Through extensive research, we determined that imitating some of the picks of hedge funds and other institutional investors can help generate market-beating returns over the long run. The key is to focus on the small-cap picks of these investors, since they are usually less followed by the broader market and are less price-efficient. Our backtests that covered the period between 1999 and 2012, showed that following the 15 most popular small-caps among hedge funds can help a retail investor beat the market by an average of 95 basis points per month (see more details here).
F5 Networks, Inc. (NASDAQ:FFIV)
– Investors with long positions (as of March 31) : 28
– Aggregate value of investors’ holdings (as of March 31): $1 Billion
Let’s start with F5 Networks, Inc. (NASDAQ:FFIV), which saw its ownership among funds in our system drop by five during the first quarter, though the aggregate value of their holdings in it rose by $238 million during the same period, some of which can be attributed to the 9% rise in F5 Networks, Inc. (NASDAQ:FFIV)’s stock during the quarter. Though shares of the developer of application delivery services have appreciated by 12% so far in 2016, they are still down by 14% over the last year. Since the company is currently trading at a trailing P/E of 21.54, lower than the industry average of 29.26, and is one of the few cloud computing companies that is highly profitable, most analysts expect its stock to perform well going forward. This includes analysts at Drexel Hamilton, who on April 21 reiterated their ‘Overweight’ rating and $145 price target on the stock. Billionaire Jim Simons‘ Renaissance Technologies upped its stake in F5 Networks by 6% to 1.08 million shares during the first quarter.

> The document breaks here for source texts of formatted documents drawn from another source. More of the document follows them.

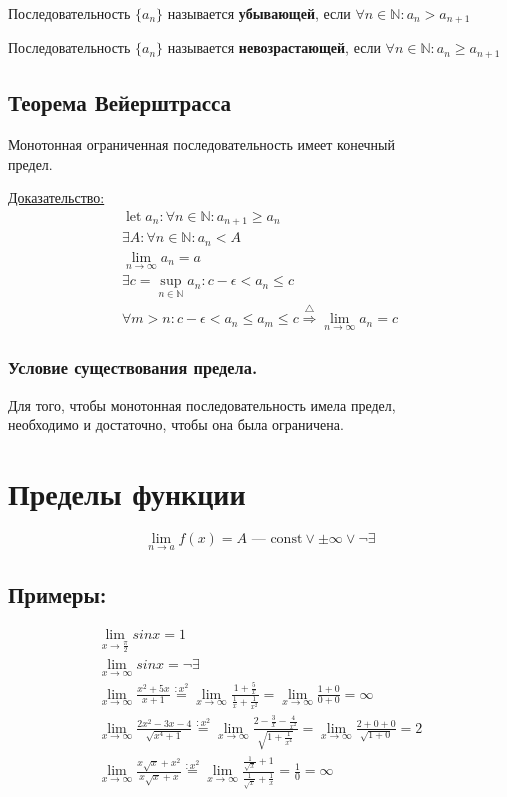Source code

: \documentclass{article}
\DeclareMathOperator*{\Let}{let}
\begin{document}
Последовательность $\{ a_n \}$ называется \textbf{убывающей}, если $\forall n \in \mathbb{N} : a_n > a_{n + 1}$

Последовательность $\{ a_n \}$ называется \textbf{невозрастающей}, если $\forall n \in \mathbb{N} : a_n \ge a_{n + 1}$

\subsection{Теорема Вейерштрасса}

Монотонная ограниченная последовательность имеет конечный \\
предел.

\underline{Доказательство:}
\begin{gather*}
	\Let a_n : \forall n \in \mathbb{N} : a_{n + 1} \ge a_n \\
	\exists A : \forall n \in \mathbb{N} : a_n < A \\
	\lim_{n \to \infty} a_n = a \\
	\exists c = \sup_{n \in \mathbb{N}} a_n : c - \epsilon < a_n \le c \\
	\forall m > n : c - \epsilon < a_n \le a_m \le c 
	\stackrel{\triangle}{\Rightarrow} \lim_{n \to \infty} a_n = c
\end{gather*}

\subsubsection{Условие существования предела.}

Для того, чтобы монотонная последовательность имела предел, \\
необходимо и достаточно, чтобы она была ограничена.

\section{Пределы функции}

\[
\lim_{n \to a} f(x) = A \text{ --- const} \lor \pm \infty \lor \lnot \exists
\]

\subsection*{Примеры:}
\begin{gather*}
	\lim_{x \to \frac{\pi}{2}} sin x = 1 \\
	\lim_{x \to \infty} sin x = \lnot \exists \\
	\lim_{x \to \infty} \frac{x^2 + 5x}{x + 1} \stackrel{: x^2}{=}
	\lim_{x \to \infty} \frac{1 + \frac{5}{x}}{\frac{1}{x} + \frac{1}{x^2}} =
	\lim_{x \to \infty} \frac{1 + 0}{0 + 0} = \infty \\
	\lim_{x \to \infty} \frac{2x^2 - 3x - 4}{\sqrt{x^4 + 1}} \stackrel{: x^2}{=}
	\lim_{x \to \infty} \frac{2 - \frac{3}{x} - \frac{4}{x^2}}{\sqrt{1 + \frac{1}{x^4}}} =
	\lim_{x \to \infty} \frac{2 + 0 + 0}{\sqrt{1 + 0}} = 2 \\
	\lim_{x \to \infty} \frac{x\sqrt{x} + x^2}{x\sqrt{x} + x} \stackrel{: x^2}{=}
	\lim_{x \to \infty} \frac{\frac{1}{\sqrt{x}} + 1}{\frac{1}{\sqrt{x}} + \frac{1}{x}} =
	\frac{1}{0} = \infty
\end{gather*}
\end{document}
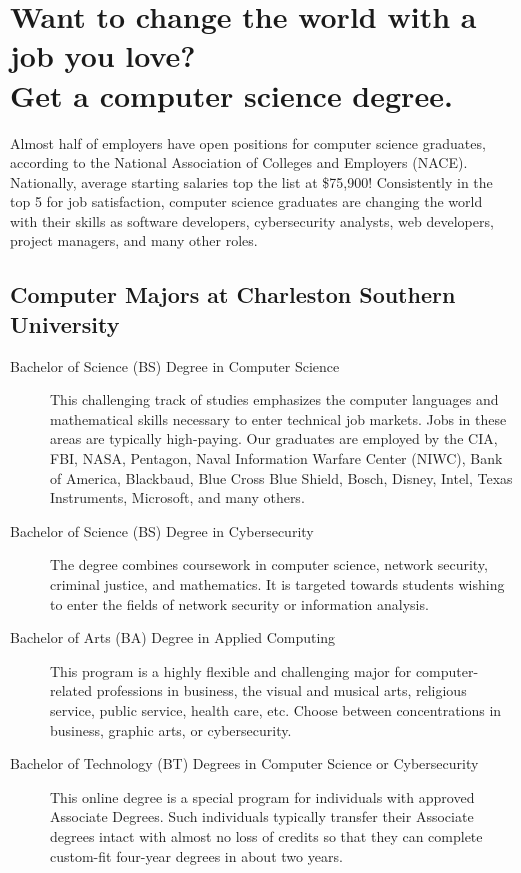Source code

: %
\section*{Want to change the world with a job you love?\\
Get a computer science degree.}
Almost half of employers have open positions for computer science graduates, according to the National Association of Colleges and Employers (NACE). Nationally, average starting salaries top the list at \$75,900! Consistently in the top 5 for job satisfaction, computer science graduates are changing the world with their skills as software developers, cybersecurity analysts, web developers, project managers, and many other roles.


\subsection{Computer Majors at Charleston Southern University}
\begin{description}

	\item[Bachelor of Science (BS) Degree in Computer Science] This challenging track of studies emphasizes the computer languages and mathematical skills necessary to enter technical job markets. Jobs in these areas are typically high-paying. Our graduates are employed by the CIA, FBI, NASA, Pentagon, Naval Information Warfare Center (NIWC), Bank of America, Blackbaud, Blue Cross Blue Shield, Bosch, Disney, Intel, Texas Instruments, Microsoft, and many others.
	\item[Bachelor of Science (BS) Degree in Cybersecurity] The degree combines coursework in computer science, network security, criminal justice, and mathematics. It is targeted towards students wishing to enter the fields of network security or information analysis.
		\item[Bachelor of Arts (BA) Degree in Applied Computing] This program is a highly flexible and challenging major for computer-related professions in business, the visual and musical arts, religious service, public service, health care, etc. Choose between concentrations in business, graphic arts, or cybersecurity.
		\item[Bachelor of Technology (BT) Degrees in Computer Science or Cybersecurity] This online degree is a special program for individuals with approved Associate Degrees. Such individuals typically transfer their Associate degrees intact with almost no loss of credits so that they can complete custom-fit four-year degrees in about two years.\vspace{0.5em}
\end{description}

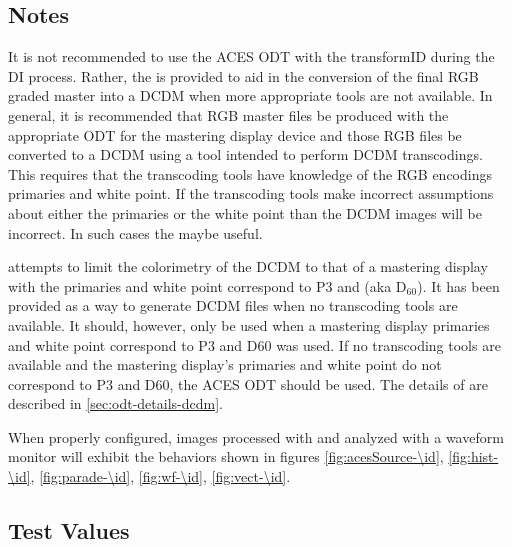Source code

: \subsection{Notes}
\label{subsec:notes-\id}

It is not recommended to use the ACES ODT with the transformID \transformID{\id} during the DI process.  Rather, the \transformID{\id} is provided to aid in the conversion of the final RGB graded master into a DCDM when more appropriate tools are not available.  In general, it is recommended that RGB master files be produced with the appropriate ODT for the mastering display device and those RGB files be converted to a DCDM using a tool intended to perform DCDM transcodings. This requires that the transcoding tools have knowledge of the RGB encodings primaries and white point.  If the transcoding tools make incorrect assumptions about either the primaries or the white point than the DCDM images will be incorrect.  In such cases the  maybe useful.  

\transformID{\id} attempts to limit the colorimetry of the DCDM to that of a  mastering display with the primaries and white point correspond to P3 and  (aka D$_{60}$). It has been provided as a way to generate DCDM files when no transcoding tools are available.  It should, however, only be used when a mastering display primaries and white point correspond to P3 and D60 was used.  If no transcoding tools are available and the mastering display's primaries and white point do not correspond to P3 and D60, the ACES ODT  should be used. The details of  are described in \ref{sec:odt-details-dcdm}. 

When properly configured, images processed with \transformID{\id} and analyzed with a waveform monitor will exhibit the behaviors shown in figures \ref{fig:acesSource-\id}, \ref{fig:hist-\id}, \ref{fig:parade-\id}, \ref{fig:wf-\id}, \ref{fig:vect-\id}.


\subsection{Test Values}
\label{subsec:testValues-\id}

\testValuesSubSec{}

Citrix Systems, Inc. (NASDAQ:CTXS)
– Investors with long positions (as of March 31) : 40
– Aggregate value of investors’ holdings (as of March 31): $1.44 Billion
Citrix Systems, Inc. (NASDAQ:CTXS) is one of the purest plays one can find in the cloud space, as the company’s primary business revolves around selling products and services that enable the delivery of applications and data over various types of clouds, to virtually any type of device. Though its stock was stuck in the $60-to-$80 range for much of the last five years, it has recently broken above that range convincingly and is trading near to its 52-week high. Nonetheless, the number of hedge funds in our database that held a stake in Citrix Systems, Inc. (NASDAQ:CTXS) dropped by five in the first quarter, while the aggregate value of their holdings in it fell by about $30 million despite shares gaining about 4% during the quarter. Funds that reduced their stake in the company during the first quarter included Craig C. Albert‘s Sheffield Asset Management, which cut its holding down by 38% to 226,788 shares.